--- START ---

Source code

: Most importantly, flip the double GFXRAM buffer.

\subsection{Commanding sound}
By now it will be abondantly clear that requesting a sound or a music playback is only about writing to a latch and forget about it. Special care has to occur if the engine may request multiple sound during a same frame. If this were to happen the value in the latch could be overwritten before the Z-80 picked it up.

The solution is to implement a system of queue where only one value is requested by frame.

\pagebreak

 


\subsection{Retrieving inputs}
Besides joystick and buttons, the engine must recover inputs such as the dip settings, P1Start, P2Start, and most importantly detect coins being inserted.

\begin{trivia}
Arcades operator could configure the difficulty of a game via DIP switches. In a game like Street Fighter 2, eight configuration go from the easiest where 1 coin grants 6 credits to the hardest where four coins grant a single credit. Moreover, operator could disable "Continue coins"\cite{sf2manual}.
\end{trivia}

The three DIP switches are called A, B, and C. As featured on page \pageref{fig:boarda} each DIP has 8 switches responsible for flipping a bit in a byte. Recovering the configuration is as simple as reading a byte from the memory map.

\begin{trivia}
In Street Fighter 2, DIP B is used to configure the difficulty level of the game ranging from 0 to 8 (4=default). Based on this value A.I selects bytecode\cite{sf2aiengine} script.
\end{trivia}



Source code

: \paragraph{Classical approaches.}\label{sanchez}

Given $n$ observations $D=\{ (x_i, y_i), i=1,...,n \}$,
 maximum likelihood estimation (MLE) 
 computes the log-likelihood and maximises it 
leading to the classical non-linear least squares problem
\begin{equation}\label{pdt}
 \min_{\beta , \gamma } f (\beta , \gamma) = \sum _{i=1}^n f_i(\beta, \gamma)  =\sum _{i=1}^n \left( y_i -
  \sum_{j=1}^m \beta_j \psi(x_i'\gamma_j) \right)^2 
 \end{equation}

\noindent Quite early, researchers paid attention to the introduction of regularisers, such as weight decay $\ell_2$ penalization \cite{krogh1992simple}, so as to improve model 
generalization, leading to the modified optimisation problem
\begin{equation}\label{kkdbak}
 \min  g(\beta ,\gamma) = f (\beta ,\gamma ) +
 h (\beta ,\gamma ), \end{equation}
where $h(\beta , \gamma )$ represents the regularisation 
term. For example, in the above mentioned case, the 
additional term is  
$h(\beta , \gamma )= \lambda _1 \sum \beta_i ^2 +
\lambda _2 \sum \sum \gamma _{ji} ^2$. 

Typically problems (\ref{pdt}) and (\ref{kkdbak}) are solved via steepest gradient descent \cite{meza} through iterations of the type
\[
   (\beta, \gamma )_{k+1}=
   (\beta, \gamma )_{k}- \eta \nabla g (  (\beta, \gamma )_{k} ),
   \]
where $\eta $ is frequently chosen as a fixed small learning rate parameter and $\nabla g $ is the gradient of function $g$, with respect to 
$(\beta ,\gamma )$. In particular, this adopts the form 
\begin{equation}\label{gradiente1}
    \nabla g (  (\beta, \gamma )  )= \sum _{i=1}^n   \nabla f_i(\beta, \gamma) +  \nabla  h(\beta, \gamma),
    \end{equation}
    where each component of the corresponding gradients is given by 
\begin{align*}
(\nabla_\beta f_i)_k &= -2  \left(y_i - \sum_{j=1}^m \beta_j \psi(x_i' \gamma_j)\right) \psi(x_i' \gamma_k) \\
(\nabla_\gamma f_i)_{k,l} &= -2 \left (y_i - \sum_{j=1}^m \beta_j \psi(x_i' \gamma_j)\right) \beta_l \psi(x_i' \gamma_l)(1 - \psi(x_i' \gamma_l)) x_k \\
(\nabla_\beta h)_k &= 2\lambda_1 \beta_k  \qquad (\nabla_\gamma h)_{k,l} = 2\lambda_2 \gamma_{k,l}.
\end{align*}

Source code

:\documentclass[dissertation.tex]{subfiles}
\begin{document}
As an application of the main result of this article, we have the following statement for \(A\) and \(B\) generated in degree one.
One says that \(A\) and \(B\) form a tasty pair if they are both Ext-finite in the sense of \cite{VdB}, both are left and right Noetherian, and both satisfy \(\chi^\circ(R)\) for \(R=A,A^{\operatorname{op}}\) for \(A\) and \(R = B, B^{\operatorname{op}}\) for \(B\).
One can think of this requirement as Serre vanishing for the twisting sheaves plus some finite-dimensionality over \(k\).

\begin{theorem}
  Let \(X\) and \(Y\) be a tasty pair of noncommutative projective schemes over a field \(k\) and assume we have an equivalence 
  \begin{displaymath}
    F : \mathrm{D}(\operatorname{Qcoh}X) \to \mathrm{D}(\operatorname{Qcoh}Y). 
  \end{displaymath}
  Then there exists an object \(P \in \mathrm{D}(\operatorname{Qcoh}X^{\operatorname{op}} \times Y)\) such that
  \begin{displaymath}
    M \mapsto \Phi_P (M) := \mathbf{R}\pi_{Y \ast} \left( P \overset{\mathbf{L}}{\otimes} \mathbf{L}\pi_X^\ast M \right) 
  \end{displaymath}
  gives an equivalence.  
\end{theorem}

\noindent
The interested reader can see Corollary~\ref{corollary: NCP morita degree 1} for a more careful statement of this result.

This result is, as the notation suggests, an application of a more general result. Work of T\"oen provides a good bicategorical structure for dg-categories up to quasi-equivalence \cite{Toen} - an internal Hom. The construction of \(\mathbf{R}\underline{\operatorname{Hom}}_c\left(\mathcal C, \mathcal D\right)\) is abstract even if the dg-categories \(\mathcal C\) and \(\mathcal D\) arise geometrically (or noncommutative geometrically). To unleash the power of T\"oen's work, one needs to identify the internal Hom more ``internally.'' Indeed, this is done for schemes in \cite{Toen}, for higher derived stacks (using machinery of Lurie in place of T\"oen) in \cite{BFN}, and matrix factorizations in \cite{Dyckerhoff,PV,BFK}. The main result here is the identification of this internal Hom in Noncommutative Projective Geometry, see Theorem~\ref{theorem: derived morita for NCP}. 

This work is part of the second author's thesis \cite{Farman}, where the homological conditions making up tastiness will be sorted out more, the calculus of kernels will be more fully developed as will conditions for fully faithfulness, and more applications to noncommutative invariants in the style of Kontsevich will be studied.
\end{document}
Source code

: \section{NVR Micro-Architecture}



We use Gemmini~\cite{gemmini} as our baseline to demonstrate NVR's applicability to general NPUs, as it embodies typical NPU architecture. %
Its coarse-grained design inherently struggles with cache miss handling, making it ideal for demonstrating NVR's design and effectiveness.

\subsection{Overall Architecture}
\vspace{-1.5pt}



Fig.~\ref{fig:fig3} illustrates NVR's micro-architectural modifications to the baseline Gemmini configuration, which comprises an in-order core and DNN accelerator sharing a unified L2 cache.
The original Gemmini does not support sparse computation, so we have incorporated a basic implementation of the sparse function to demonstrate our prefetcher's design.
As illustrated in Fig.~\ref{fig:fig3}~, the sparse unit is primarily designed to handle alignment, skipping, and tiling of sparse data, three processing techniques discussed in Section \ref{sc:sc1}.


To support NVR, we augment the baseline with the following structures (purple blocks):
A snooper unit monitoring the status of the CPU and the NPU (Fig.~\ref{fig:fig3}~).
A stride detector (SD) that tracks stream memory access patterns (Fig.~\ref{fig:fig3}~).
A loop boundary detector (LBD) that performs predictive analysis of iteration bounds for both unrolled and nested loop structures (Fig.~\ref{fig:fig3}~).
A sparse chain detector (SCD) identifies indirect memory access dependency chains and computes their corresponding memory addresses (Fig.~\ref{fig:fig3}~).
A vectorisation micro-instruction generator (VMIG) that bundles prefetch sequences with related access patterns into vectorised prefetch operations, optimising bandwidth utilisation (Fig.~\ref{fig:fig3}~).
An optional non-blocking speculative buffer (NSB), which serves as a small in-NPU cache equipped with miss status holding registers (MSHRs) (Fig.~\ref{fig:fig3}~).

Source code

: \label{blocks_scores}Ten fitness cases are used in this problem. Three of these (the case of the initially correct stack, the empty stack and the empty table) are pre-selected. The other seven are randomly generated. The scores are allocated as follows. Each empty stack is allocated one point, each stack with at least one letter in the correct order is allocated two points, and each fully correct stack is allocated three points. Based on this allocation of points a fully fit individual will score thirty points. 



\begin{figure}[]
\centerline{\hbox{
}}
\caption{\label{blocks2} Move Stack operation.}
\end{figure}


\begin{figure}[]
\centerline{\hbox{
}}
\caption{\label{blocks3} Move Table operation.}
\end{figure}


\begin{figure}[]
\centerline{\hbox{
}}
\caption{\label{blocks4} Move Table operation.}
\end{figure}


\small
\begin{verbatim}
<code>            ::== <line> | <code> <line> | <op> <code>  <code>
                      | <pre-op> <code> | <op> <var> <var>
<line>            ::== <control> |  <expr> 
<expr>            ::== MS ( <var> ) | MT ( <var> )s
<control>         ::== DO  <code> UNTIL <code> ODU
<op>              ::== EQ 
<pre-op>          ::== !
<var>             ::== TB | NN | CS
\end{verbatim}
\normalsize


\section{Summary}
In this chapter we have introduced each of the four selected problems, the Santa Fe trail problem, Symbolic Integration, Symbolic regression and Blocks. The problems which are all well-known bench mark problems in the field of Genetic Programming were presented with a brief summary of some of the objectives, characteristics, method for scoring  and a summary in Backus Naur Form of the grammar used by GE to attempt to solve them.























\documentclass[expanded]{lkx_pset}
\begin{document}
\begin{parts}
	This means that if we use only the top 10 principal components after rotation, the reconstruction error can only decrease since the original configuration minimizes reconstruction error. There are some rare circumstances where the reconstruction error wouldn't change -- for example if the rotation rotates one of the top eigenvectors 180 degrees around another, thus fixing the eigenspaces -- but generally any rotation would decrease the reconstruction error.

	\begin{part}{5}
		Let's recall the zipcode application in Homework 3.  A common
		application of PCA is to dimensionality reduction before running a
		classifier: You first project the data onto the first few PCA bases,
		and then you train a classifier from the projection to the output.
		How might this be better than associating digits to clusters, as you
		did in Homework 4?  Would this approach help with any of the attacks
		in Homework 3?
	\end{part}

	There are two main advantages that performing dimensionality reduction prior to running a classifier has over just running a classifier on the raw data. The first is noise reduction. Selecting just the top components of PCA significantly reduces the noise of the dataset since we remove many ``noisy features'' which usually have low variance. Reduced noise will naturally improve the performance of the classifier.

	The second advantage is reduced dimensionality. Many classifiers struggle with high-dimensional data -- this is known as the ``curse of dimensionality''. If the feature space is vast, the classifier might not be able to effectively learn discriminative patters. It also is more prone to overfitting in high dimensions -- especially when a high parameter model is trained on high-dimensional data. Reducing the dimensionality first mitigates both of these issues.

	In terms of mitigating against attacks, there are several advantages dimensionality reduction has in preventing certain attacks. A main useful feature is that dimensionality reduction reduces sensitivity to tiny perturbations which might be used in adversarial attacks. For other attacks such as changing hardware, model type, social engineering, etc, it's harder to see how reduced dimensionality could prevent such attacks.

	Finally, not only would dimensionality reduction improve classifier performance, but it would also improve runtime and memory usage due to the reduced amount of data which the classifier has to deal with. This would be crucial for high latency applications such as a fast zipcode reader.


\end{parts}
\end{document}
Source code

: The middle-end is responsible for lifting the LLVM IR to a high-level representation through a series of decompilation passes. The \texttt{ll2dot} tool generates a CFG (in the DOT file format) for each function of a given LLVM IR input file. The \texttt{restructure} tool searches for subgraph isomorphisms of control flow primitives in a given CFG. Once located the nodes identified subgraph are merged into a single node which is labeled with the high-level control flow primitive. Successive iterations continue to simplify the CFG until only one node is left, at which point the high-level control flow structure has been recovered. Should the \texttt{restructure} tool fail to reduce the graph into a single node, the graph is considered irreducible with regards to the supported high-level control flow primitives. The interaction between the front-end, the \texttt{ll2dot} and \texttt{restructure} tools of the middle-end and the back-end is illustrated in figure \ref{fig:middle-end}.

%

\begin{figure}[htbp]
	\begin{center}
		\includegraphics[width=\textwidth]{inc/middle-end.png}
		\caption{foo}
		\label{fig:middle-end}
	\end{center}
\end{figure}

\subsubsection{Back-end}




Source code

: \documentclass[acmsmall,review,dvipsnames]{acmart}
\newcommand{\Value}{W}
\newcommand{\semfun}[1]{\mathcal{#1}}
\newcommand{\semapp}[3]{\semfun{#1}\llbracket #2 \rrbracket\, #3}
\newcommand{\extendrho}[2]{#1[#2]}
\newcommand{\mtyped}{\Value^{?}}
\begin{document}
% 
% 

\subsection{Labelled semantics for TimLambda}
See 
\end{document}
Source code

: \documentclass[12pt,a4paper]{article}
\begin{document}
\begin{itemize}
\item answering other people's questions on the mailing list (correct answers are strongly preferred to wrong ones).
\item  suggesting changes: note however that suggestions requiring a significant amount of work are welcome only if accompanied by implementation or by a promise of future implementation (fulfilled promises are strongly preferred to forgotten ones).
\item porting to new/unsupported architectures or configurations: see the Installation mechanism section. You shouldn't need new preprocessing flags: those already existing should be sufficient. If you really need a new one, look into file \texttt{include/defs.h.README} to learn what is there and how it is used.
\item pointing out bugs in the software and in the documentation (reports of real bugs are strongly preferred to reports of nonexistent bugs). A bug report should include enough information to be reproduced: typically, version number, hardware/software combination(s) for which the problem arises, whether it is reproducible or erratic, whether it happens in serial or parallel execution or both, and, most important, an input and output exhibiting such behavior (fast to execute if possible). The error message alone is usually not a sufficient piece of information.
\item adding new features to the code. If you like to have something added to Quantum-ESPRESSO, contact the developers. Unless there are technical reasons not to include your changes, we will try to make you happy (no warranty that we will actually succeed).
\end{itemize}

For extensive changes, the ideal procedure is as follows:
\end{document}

--- END ---

What the task requires: Scan the records for the word "kkdbak" and copy every line where it is found.

Task response:
\begin{equation}\label{kkdbak}
Typically problems (\ref{pdt}) and (\ref{kkdbak}) are solved via steepest gradient descent \cite{meza} through iterations of the type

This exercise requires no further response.